Plain-text document sources:
▬▬▬▬▬▬

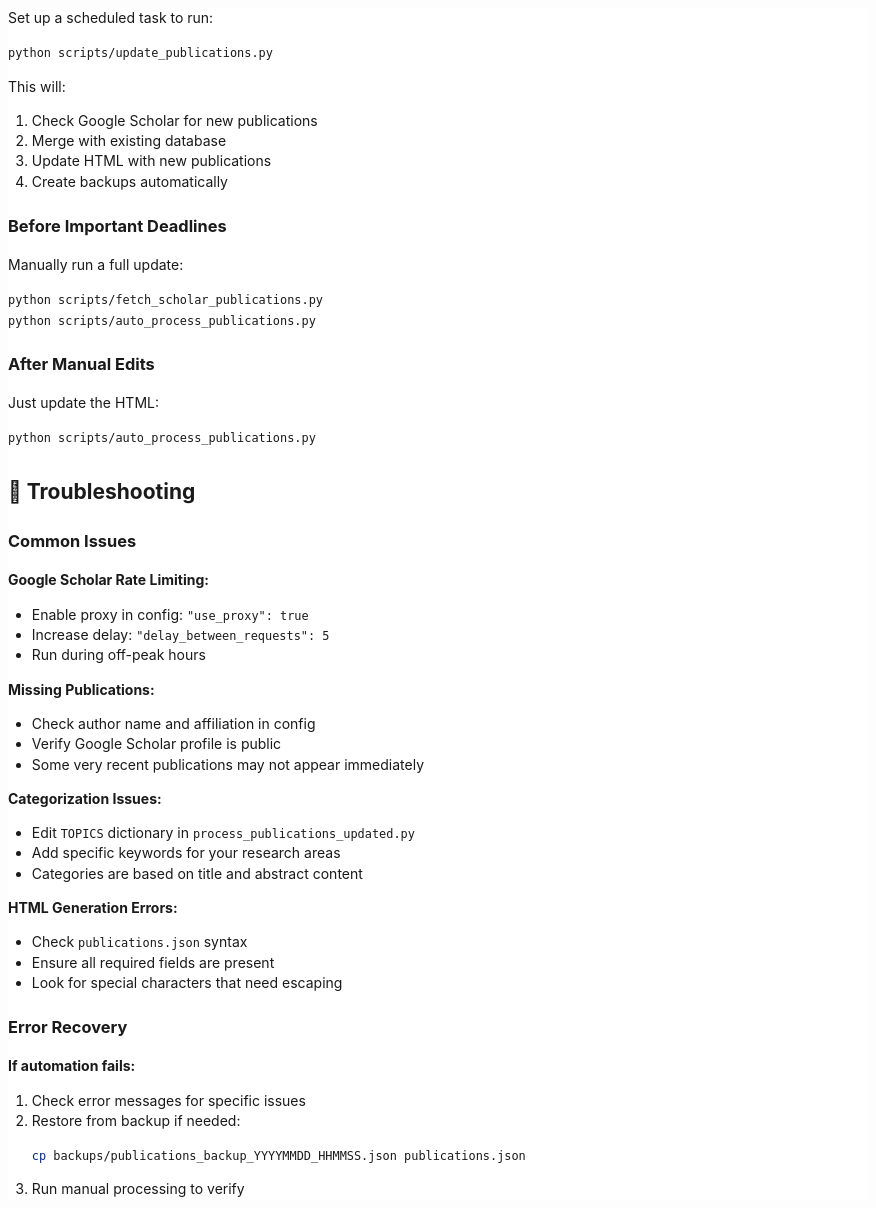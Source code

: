 Set up a scheduled task to run:
```bash
python scripts/update_publications.py
```

This will:
1. Check Google Scholar for new publications
2. Merge with existing database
3. Update HTML with new publications
4. Create backups automatically

### Before Important Deadlines

Manually run a full update:
```bash
python scripts/fetch_scholar_publications.py
python scripts/auto_process_publications.py
```

### After Manual Edits

Just update the HTML:
```bash
python scripts/auto_process_publications.py
```

## 🚨 Troubleshooting

### Common Issues

**Google Scholar Rate Limiting:**
- Enable proxy in config: `"use_proxy": true`
- Increase delay: `"delay_between_requests": 5`
- Run during off-peak hours

**Missing Publications:**
- Check author name and affiliation in config
- Verify Google Scholar profile is public
- Some very recent publications may not appear immediately

**Categorization Issues:**
- Edit `TOPICS` dictionary in `process_publications_updated.py`
- Add specific keywords for your research areas
- Categories are based on title and abstract content

**HTML Generation Errors:**
- Check `publications.json` syntax
- Ensure all required fields are present
- Look for special characters that need escaping

### Error Recovery

**If automation fails:**
1. Check error messages for specific issues
2. Restore from backup if needed:
   ```bash
   cp backups/publications_backup_YYYYMMDD_HHMMSS.json publications.json
   ```
3. Run manual processing to verify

▬▬▬▬▬▬

## What is being asked:
All the records need to be retyped word for word, except for the pictures.

## Answer space:
Source code

: Set up a scheduled task to run:
```bash
python scripts/update_publications.py
```

This will:
1. Check Google Scholar for new publications
2. Merge with existing database
3. Update HTML with new publications
4. Create backups automatically

### Before Important Deadlines

Manually run a full update:
```bash
python scripts/fetch_scholar_publications.py
python scripts/auto_process_publications.py
```

### After Manual Edits

Just update the HTML:
```bash
python scripts/auto_process_publications.py
```

## 🚨 Troubleshooting

### Common Issues

**Google Scholar Rate Limiting:**
- Enable proxy in config: `"use_proxy": true`
- Increase delay: `"delay_between_requests": 5`
- Run during off-peak hours

**Missing Publications:**
- Check author name and affiliation in config
- Verify Google Scholar profile is public
- Some very recent publications may not appear immediately

**Categorization Issues:**
- Edit `TOPICS` dictionary in `process_publications_updated.py`
- Add specific keywords for your research areas
- Categories are based on title and abstract content

**HTML Generation Errors:**
- Check `publications.json` syntax
- Ensure all required fields are present
- Look for special characters that need escaping

### Error Recovery

**If automation fails:**
1. Check error messages for specific issues
2. Restore from backup if needed:
   ```bash
   cp backups/publications_backup_YYYYMMDD_HHMMSS.json publications.json
   ```
3. Run manual processing to verify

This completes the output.